Titled Dissonance, the artist’s new Los Angeles show blends performances by Roísín Berkeley and Ness Uronich, an Irish harpist and Ukrainian dancer who never met
There’s something amazingly honest about Senta Simond’s work. In both her fashion imagery and personal projects, the Swiss artist explores the bodies of her female subjects from every angle, often assuming a vantage point so close or awkward that it teeters on the edge of uncomfortable. Given her prospecting style, Simond’s portraits could easily feel intrusive, yet they somehow never do. Perhaps this is because she approaches her practice with gentle curiosity that strips away any pretence, grasping a raw sort of truth in her subjects – a vulnerability – that could only really be offered up through a mutual state of trust. “What’s most important to me is to find something honest with my pictures: some emotion,” she tells AnOther. “I need to feel a connection.”
Simond’s new exhibition Dissonance at Webber Gallery in Los Angeles, a version of which was first shown at MEP in Paris last year, sees the artist tenderly venture into experimental new terrain. Playing on the idea of musical discordance, it creates a visual and sound dialogue between two women who have never met – Irish harpist Roísín Berkeley and Ukrainian dancer Ness Uronich – whom Simond spent eight months working with separately throughout 2023. Over innumerable FaceTime calls and several trips overseas, the artist shot both women multiple times, as well as inviting them to film themselves in her specific style, resulting in a sensorially textural body of work which explores “our relationships with ourselves, others, and our environment”. Building upon the initial Paris show, this LA exhibit also features a few works from Simond’s debut book Rayon Vert, which investigates the special relationship between the artist and her female subjects.
“A lot of things happened by chance in this project,” says Simond. “I always wanted to work with a dancer and I knew I wanted to work with a musician. These people just arrived in my life at the same time.” Simond first heard Berkeley while listening to a radio show and was so struck by her music that she felt compelled to reach out to her. “She has a very specific way of playing which is almost deconstructed,” says the photographer. “She’s experimented a lot with her sound and I think it's really beautiful.” Not long after, she met Uronich in a bar in Paris through a mutual friend. “At first, I didn’t think to pair them together, but sometimes you have to try things out intuitively,” she says. “It’s weird, the moment you’re open and curious, how things fall into place.”
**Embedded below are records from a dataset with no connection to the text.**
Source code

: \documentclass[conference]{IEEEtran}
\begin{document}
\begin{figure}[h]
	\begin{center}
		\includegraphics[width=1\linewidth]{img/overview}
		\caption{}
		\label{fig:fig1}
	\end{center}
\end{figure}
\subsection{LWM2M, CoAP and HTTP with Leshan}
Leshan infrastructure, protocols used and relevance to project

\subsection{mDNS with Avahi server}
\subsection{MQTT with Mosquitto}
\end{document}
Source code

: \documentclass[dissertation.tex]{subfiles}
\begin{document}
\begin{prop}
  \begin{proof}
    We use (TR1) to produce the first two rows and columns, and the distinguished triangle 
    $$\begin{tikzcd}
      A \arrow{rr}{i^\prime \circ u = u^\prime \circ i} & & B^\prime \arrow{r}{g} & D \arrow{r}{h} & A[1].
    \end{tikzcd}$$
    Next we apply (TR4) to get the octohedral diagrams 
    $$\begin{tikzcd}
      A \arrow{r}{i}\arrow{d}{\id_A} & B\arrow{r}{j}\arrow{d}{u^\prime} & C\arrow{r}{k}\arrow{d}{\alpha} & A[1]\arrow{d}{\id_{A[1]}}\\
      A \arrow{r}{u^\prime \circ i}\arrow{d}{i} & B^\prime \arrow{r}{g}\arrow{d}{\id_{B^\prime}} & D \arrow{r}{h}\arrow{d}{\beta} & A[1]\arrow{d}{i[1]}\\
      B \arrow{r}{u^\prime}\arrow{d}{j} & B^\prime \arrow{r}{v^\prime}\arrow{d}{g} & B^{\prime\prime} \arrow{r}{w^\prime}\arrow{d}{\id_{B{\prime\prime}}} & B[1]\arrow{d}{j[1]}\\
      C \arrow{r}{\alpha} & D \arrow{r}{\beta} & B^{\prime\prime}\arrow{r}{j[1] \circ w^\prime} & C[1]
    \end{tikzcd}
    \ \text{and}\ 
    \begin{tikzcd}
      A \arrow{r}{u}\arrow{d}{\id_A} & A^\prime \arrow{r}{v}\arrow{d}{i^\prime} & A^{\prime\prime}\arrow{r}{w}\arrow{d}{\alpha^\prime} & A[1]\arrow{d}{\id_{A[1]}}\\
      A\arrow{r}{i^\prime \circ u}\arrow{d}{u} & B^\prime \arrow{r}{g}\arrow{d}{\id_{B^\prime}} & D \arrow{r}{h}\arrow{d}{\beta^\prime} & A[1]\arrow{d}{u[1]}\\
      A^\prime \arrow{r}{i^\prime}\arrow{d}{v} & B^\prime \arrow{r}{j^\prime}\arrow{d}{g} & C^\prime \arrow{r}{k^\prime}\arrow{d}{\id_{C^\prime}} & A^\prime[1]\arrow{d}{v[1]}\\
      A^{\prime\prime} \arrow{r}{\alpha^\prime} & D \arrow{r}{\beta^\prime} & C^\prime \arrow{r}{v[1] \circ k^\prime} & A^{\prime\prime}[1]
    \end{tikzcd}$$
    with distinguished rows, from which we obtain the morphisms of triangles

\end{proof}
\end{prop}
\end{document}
Entering into their respective private worlds, the show presents gestural fragments of the two artists alongside each other. “I never worked in this way before,” she says of the self-shot elements of the series. “You lose a bit of control aesthetically, but I really love the surprise of what came back.” Through a patchwork of video, sound and shots which skew perspectives and “blur the authorship” of the portraits, beautiful flashes of both women range from Uronich’s curled foot peeking out from a frayed pair of jeans to Berkeley’s long red hair tumbling over the edge of her harp as she plays. “Pairing them is not so harmonious, and I didn’t want it to be harmonious, but also in the end [the two] do kind of work together,” says Simond.
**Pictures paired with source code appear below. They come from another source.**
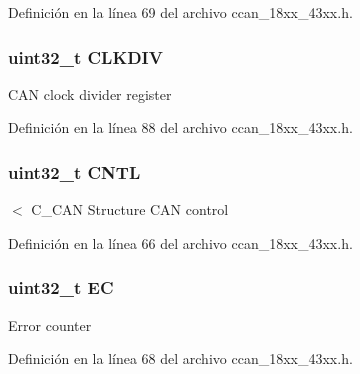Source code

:Definición en la línea 69 del archivo ccan\+\_\+18xx\+\_\+43xx.\+h.

\subsubsection[{\texorpdfstring{C\+L\+K\+D\+IV}{CLKDIV}}]{ uint32\+\_\+t C\+L\+K\+D\+IV}\hypertarget{struct_l_p_c___c_c_a_n___t_a2a33dba1349d1ebe45133cb2789a5307}{}\label{struct_l_p_c___c_c_a_n___t_a2a33dba1349d1ebe45133cb2789a5307}
C\+AN clock divider register 

Definición en la línea 88 del archivo ccan\+\_\+18xx\+\_\+43xx.\+h.

\subsubsection[{\texorpdfstring{C\+N\+TL}{CNTL}}]{ uint32\+\_\+t C\+N\+TL}\hypertarget{struct_l_p_c___c_c_a_n___t_aaea1cf878c3e7ab37309e673eb50101b}{}\label{struct_l_p_c___c_c_a_n___t_aaea1cf878c3e7ab37309e673eb50101b}
$<$ C\+\_\+\+C\+AN Structure C\+AN control 

Definición en la línea 66 del archivo ccan\+\_\+18xx\+\_\+43xx.\+h.

\subsubsection[{\texorpdfstring{EC}{EC}}]{ uint32\+\_\+t EC}\hypertarget{struct_l_p_c___c_c_a_n___t_ae9c79ec17ace363c54ee59581274ede5}{}\label{struct_l_p_c___c_c_a_n___t_ae9c79ec17ace363c54ee59581274ede5}
Error counter 

Definición en la línea 68 del archivo ccan\+\_\+18xx\+\_\+43xx.\+h.

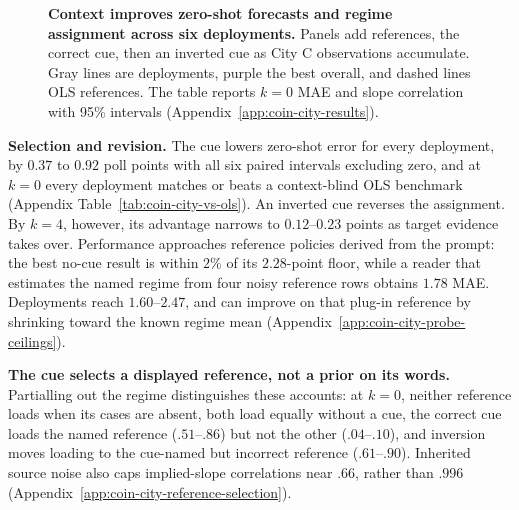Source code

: \begin{figure}[!ht]
\begin{minipage}{\linewidth}
{\begin{tabular}{l r rrrr rr}
\bottomrule
\end{tabular}
}
\end{minipage}
\caption{\textbf{Context improves zero-shot forecasts and regime assignment across
six deployments.} Panels add references, the correct cue, then an inverted cue
as City C observations accumulate. Gray lines are deployments, purple the best
overall, and dashed lines OLS references. The table reports $k=0$ MAE and slope
correlation with 95\% intervals (Appendix~\ref{app:coin-city-results}).}
\label{fig:coin-city-results}
\vspace{10pt}
\end{figure}

\textbf{Selection and revision.} The cue lowers zero-shot error for every
deployment, by $0.37$ to $0.92$ poll points with all six paired intervals
excluding zero, and at $k=0$ every deployment matches or beats a context-blind
OLS benchmark (Appendix Table~\ref{tab:coin-city-vs-ols}). An inverted cue
reverses the assignment. By $k=4$, however, its advantage narrows to
$0.12$--$0.23$ points as target evidence takes over. Performance approaches reference policies derived from the prompt: the best no-cue
result is within $2\%$ of its $2.28$-point floor, while a reader that estimates the
named regime from four noisy reference rows obtains $1.78$ MAE. Deployments reach
$1.60$--$2.47$, and can improve on that plug-in reference by shrinking toward the
known regime mean (Appendix~\ref{app:coin-city-probe-ceilings}).

\textbf{The cue selects a displayed reference, not a prior on its words.}
Partialling out the regime distinguishes these accounts: at $k=0$, neither
reference loads when its cases are absent, both load equally without a cue, the
correct cue loads the named reference ($.51$--$.86$) but not the other
($.04$--$.10$), and inversion moves loading to the cue-named but incorrect reference
($.61$--$.90$). Inherited source noise also caps implied-slope correlations near
$.66$, rather than $.996$ (Appendix~\ref{app:coin-city-reference-selection}).

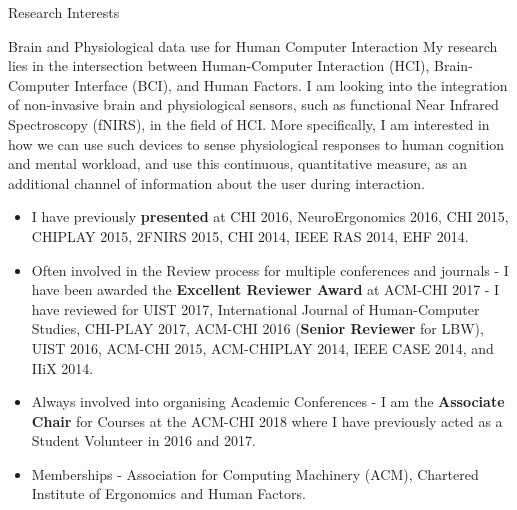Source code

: \documentclass{resume} %
\begin{document}
	\begin{rSection}{Research Interests}
		\begin{rSubsection}{Brain and Physiological data use for Human Computer Interaction}{ }{ }{ }
			\vspace{-5 mm}
			My research lies in the intersection between Human-Computer Interaction (HCI), Brain-Computer Interface (BCI), and Human Factors. I am looking into the integration of non-invasive brain and physiological sensors, such as functional Near Infrared Spectroscopy (fNIRS), in the field of HCI. More specifically, I am interested in how we can use such devices to sense physiological responses to human cognition and mental workload, and use this continuous, quantitative measure, as an additional channel of information about the user during interaction.
			
\begin{itemize}
	\item I have previously \textbf{presented} at CHI 2016, NeuroErgonomics 2016, CHI 2015, CHIPLAY 2015, 2FNIRS 2015, CHI 2014, IEEE RAS 2014, EHF 2014.
	\item Often involved in the Review process for multiple conferences and journals - I have been awarded the \textbf{Excellent Reviewer Award} at ACM-CHI 2017 - I have reviewed for UIST 2017, International Journal of Human-Computer Studies, CHI-PLAY 2017, ACM-CHI 2016 (\textbf{Senior Reviewer} for LBW), UIST 2016, ACM-CHI 2015, ACM-CHIPLAY 2014, IEEE CASE 2014, and IIiX 2014.
	\item Always involved into organising Academic Conferences - I am the \textbf{Associate Chair} for Courses at the ACM-CHI 2018 where I have previously acted as a Student Volunteer in 2016 and 2017.
	\item  Memberships - Association for Computing Machinery (ACM), Chartered Institute of Ergonomics and Human Factors.
\end{itemize}
			
		\end{rSubsection}
		
	\end{rSection}
\end{document}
While the two women are different in many ways, Simond seems to admire both for the same reasons – a self-sprung originality to their work and youthful optimism about life. “I think they both have a very anti-conformist and unconventional way of working,” she says. “They’re the same age and are both at building moments of their careers. What surprised me about Roisin is that she’s quite wild,“ she says of the harpist, who comes from a remote rural town called Knock on the east coast of Ireland. “Her family [practice] paganism and are really in tune with the land. They’re quite spiritual and I think she’s a little bit like that, too. It makes so much sense when you listen to her work.”
Starting out as a model in Ukraine – where she had to return from Paris to be with family amid the conflict – Uronich’s self-taught approach to dance is also totally organic. “She’s like an autodidact,” says the photographer. “She’s got so much energy and she’s so positive, even during everything happening in her country. The energy she brings is very free. It was really nice to work with her.” Amazingly, the harpist and dancer not only met for the first time at the launch event for Dissonance in Paris last year, but they also didn’t know their portraits were being intertwined in the exhibition until they arrived that evening. “They were really touched,” says Simond of the surprise reveal.
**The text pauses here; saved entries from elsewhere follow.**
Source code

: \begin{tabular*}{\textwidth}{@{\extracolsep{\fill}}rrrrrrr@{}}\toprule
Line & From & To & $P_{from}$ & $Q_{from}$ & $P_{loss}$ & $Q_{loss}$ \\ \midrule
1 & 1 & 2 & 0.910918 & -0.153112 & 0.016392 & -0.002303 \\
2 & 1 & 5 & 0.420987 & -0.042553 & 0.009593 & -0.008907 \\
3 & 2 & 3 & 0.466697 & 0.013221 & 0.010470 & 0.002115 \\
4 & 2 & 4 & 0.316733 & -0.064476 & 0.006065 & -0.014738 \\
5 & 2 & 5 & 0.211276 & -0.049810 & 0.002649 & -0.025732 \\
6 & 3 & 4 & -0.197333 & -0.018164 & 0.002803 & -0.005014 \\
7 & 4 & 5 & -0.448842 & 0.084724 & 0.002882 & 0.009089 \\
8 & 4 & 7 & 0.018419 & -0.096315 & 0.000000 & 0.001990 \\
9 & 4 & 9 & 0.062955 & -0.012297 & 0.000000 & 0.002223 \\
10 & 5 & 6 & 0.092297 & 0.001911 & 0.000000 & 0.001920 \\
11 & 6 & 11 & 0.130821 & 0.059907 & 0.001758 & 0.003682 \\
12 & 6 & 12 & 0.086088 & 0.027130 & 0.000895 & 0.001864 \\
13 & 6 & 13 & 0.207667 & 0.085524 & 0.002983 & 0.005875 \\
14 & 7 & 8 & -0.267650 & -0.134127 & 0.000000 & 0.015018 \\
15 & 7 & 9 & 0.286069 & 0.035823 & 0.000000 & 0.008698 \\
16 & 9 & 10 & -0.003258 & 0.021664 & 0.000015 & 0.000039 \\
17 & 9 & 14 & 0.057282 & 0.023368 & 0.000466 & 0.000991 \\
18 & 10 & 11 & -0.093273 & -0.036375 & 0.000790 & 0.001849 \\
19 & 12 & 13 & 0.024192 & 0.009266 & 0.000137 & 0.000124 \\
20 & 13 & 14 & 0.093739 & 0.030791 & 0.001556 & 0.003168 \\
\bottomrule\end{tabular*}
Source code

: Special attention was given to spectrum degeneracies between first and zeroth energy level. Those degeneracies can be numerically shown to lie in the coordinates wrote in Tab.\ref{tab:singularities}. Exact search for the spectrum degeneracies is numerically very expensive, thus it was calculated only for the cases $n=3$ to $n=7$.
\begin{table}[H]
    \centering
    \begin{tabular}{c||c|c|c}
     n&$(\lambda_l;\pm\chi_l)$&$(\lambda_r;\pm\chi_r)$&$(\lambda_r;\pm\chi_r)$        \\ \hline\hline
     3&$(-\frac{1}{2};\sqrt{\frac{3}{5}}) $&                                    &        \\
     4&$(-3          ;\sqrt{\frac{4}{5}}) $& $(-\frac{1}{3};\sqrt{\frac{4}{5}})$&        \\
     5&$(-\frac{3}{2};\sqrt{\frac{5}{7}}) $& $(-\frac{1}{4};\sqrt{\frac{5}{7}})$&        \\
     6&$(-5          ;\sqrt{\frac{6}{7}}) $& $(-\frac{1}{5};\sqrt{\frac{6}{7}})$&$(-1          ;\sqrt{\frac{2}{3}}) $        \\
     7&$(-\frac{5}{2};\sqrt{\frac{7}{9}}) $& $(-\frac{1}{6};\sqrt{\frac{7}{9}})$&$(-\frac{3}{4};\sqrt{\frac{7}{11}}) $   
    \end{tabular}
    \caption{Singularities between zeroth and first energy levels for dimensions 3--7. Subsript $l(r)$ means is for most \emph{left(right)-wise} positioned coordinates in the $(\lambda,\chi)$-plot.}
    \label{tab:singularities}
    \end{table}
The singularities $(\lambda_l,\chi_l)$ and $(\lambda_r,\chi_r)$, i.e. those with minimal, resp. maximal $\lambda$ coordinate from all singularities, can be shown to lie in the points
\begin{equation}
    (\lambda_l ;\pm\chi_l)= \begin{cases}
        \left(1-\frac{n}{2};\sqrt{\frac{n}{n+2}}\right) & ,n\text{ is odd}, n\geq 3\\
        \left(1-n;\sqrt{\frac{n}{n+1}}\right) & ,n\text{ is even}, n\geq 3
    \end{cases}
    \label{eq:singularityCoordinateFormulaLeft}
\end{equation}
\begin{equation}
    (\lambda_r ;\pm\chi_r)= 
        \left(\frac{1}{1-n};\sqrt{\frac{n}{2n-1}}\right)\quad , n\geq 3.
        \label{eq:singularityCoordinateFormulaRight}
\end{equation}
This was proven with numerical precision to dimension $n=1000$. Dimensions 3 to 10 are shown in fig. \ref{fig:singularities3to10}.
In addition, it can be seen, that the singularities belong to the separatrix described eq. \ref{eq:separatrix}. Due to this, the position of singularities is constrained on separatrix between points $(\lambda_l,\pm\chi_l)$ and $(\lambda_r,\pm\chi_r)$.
Taking on a new life in the LA space, which is filled with more natural light and bigger rooms than MEP, Simond hopes that visitors will experience an atmosphere of intimacy and connection – feelings that have been central to her practice since the publishing of her debut book in 2018, and are felt more strongly than ever in this new project. “The special thing about being a photographer is how quickly you can enter the private world of others,” she says. “I feel it’s a very atmospheric project, because of the sounds, the video, the light. I hope that visitors can really enter the work.”
Dissonance is on view at Webber Gallery Los Angeles until 13 April 2024.